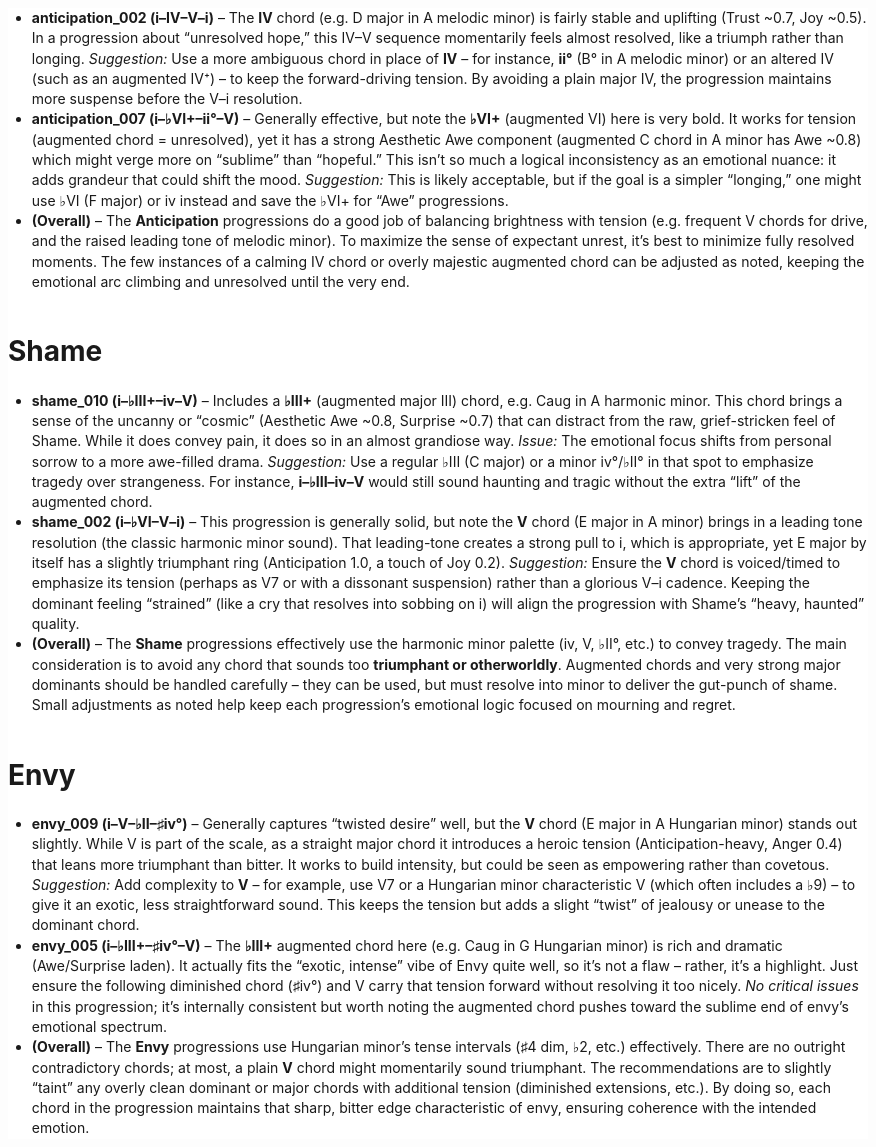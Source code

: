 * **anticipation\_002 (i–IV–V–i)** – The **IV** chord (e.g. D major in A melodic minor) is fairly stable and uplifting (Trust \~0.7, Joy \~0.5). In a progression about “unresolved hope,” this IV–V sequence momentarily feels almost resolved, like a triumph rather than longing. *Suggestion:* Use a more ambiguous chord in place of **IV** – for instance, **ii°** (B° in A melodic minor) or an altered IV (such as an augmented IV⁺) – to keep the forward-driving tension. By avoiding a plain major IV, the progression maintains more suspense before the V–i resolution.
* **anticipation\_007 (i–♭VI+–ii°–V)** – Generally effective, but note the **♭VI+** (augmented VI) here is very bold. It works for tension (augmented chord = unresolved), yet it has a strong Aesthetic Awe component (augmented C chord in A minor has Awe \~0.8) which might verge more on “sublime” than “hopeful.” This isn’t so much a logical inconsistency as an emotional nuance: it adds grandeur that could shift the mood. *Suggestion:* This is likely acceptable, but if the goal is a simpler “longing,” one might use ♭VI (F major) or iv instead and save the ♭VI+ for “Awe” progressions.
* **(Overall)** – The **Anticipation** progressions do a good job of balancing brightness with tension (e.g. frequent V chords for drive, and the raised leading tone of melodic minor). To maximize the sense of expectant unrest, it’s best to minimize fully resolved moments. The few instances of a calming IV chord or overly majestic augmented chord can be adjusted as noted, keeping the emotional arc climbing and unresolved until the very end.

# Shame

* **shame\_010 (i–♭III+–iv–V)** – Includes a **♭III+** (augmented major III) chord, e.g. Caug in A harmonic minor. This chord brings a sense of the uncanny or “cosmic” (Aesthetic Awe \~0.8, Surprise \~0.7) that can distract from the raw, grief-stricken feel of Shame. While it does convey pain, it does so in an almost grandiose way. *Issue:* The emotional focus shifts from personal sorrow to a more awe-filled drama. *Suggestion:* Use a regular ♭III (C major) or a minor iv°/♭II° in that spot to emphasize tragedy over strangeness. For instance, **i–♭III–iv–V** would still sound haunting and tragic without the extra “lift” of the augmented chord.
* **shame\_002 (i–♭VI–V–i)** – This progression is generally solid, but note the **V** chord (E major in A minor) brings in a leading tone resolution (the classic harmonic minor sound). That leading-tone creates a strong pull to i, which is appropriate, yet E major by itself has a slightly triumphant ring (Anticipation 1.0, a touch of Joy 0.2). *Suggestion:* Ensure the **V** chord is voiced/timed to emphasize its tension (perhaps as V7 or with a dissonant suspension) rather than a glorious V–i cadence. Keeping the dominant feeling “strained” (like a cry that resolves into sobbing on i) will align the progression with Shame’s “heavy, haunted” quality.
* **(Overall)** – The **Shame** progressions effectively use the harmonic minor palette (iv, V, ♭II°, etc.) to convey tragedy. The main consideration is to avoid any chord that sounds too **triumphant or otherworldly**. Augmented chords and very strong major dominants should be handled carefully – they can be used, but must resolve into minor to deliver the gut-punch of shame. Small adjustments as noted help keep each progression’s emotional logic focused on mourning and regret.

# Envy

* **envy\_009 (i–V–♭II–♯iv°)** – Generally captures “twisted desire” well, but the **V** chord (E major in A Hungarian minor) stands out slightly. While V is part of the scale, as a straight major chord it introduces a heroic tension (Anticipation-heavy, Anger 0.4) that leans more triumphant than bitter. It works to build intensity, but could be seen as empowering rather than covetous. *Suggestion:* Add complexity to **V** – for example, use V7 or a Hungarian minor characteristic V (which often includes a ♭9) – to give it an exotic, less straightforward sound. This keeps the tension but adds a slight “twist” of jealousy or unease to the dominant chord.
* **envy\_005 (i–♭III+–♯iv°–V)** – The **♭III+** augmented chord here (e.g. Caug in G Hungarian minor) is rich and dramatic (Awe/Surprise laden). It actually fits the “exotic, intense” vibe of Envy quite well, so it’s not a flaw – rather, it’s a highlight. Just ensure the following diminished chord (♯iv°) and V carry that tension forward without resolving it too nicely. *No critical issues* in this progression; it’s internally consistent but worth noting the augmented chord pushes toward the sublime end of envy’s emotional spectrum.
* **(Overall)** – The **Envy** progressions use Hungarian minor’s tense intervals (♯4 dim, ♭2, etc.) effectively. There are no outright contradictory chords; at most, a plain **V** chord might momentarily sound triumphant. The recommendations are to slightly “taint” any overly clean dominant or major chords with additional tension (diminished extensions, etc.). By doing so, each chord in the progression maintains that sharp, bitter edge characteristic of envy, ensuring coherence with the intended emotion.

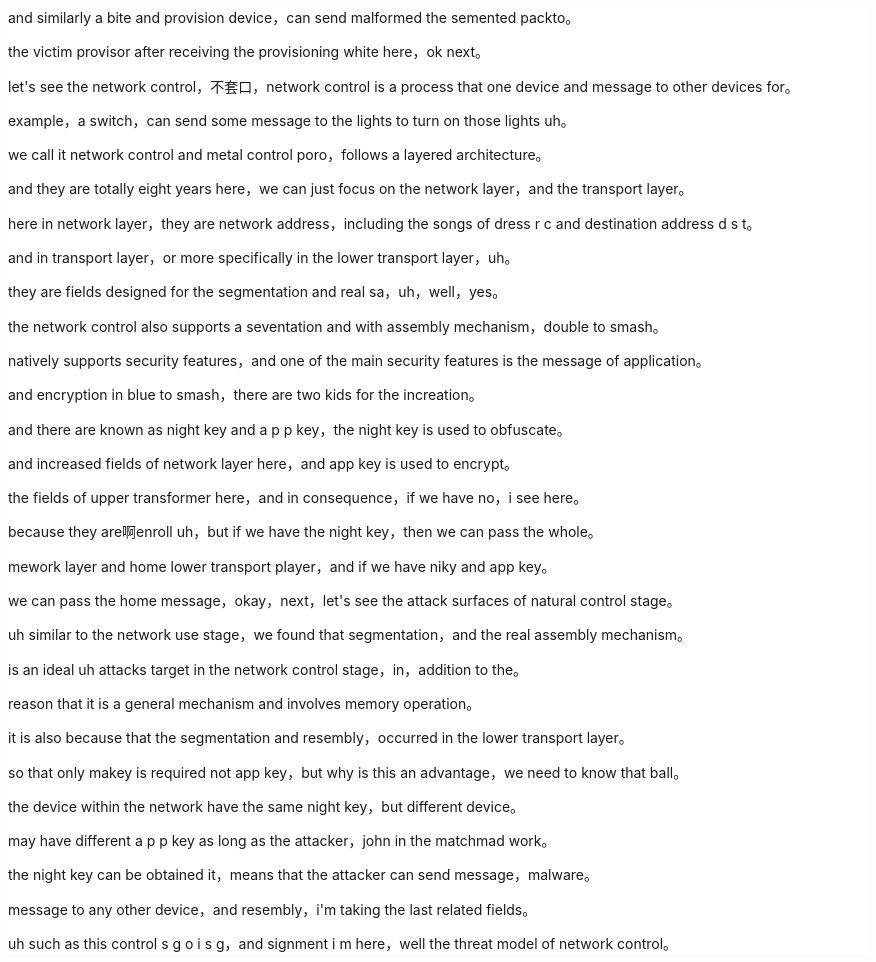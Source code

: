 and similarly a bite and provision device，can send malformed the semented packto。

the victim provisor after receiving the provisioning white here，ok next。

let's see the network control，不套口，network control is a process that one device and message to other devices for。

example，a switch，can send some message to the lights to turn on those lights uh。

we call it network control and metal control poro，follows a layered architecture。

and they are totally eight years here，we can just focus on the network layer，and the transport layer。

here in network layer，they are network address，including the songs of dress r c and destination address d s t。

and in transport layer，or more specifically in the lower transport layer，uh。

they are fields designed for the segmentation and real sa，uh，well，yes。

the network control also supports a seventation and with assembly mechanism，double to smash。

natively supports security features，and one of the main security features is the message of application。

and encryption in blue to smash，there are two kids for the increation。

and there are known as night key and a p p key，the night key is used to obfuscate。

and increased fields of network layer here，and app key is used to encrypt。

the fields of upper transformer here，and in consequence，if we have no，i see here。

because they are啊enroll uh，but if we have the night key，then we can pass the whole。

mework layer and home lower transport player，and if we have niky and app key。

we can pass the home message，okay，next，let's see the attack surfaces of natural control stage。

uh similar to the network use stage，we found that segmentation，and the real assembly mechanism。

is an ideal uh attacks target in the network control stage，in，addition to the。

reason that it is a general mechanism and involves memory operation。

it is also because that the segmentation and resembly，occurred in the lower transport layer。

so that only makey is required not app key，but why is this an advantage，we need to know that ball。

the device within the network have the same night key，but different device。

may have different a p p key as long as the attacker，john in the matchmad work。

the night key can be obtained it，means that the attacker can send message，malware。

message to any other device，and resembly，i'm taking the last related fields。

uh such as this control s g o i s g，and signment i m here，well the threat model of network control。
============
● Directions:
Once you reach the line that contains "it is also because", print it and every line after it exactly as written, stopping at the last line of the records and adding nothing.

● Response to this exercise:
it is also because that the segmentation and resembly，occurred in the lower transport layer。

so that only makey is required not app key，but why is this an advantage，we need to know that ball。

the device within the network have the same night key，but different device。

may have different a p p key as long as the attacker，john in the matchmad work。

the night key can be obtained it，means that the attacker can send message，malware。

message to any other device，and resembly，i'm taking the last related fields。

uh such as this control s g o i s g，and signment i m here，well the threat model of network control。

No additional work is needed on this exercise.